- **Input data**
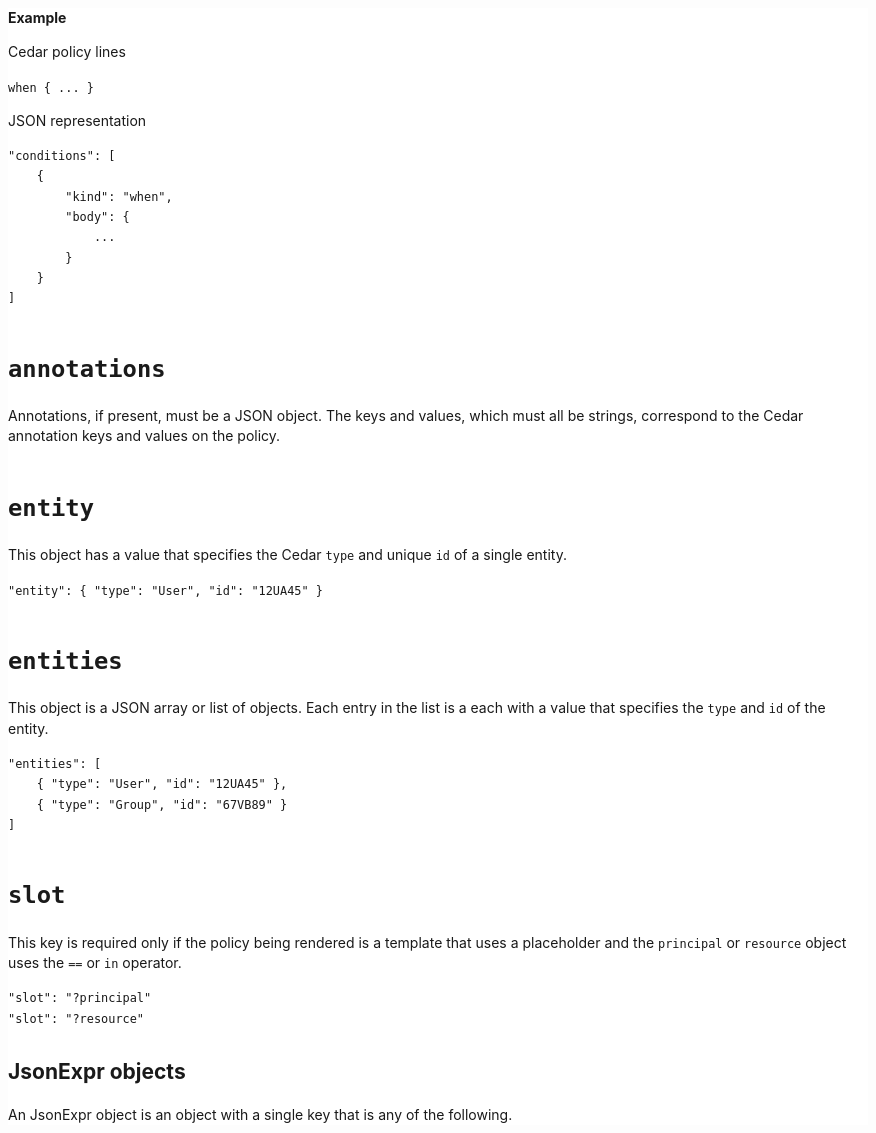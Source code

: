 **Example**

Cedar policy lines

`when { ... }`

JSON representation

```
"conditions": [
    {
        "kind": "when",
        "body": {
            ...
        }
    }
]
```
# `annotations`

Annotations, if present, must be a JSON object.  The keys and values, which must all be strings, correspond to the Cedar annotation keys and values on the policy.

# `entity`

This object has a value that specifies the Cedar `type` and unique `id` of a single entity.

```
"entity": { "type": "User", "id": "12UA45" }
```

# `entities`

This object is a JSON array or list of objects. Each entry in the list is a  each with a value that specifies the `type` and `id` of the entity.

```
"entities": [
    { "type": "User", "id": "12UA45" },
    { "type": "Group", "id": "67VB89" }
]
```

# `slot`
This key is required only if the policy being rendered is a template that uses a placeholder and the `principal` or `resource` object uses the `==` or `in` operator. 

```
"slot": "?principal"
"slot": "?resource"
```

## JsonExpr objects<a name="JsonExpr-objects">
An JsonExpr object is an object with a single key that is any of the following.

- **Directions**
Only the number is needed: please work out how many lines in the data contain the string "JsonExpr".

- **Problem solution**
2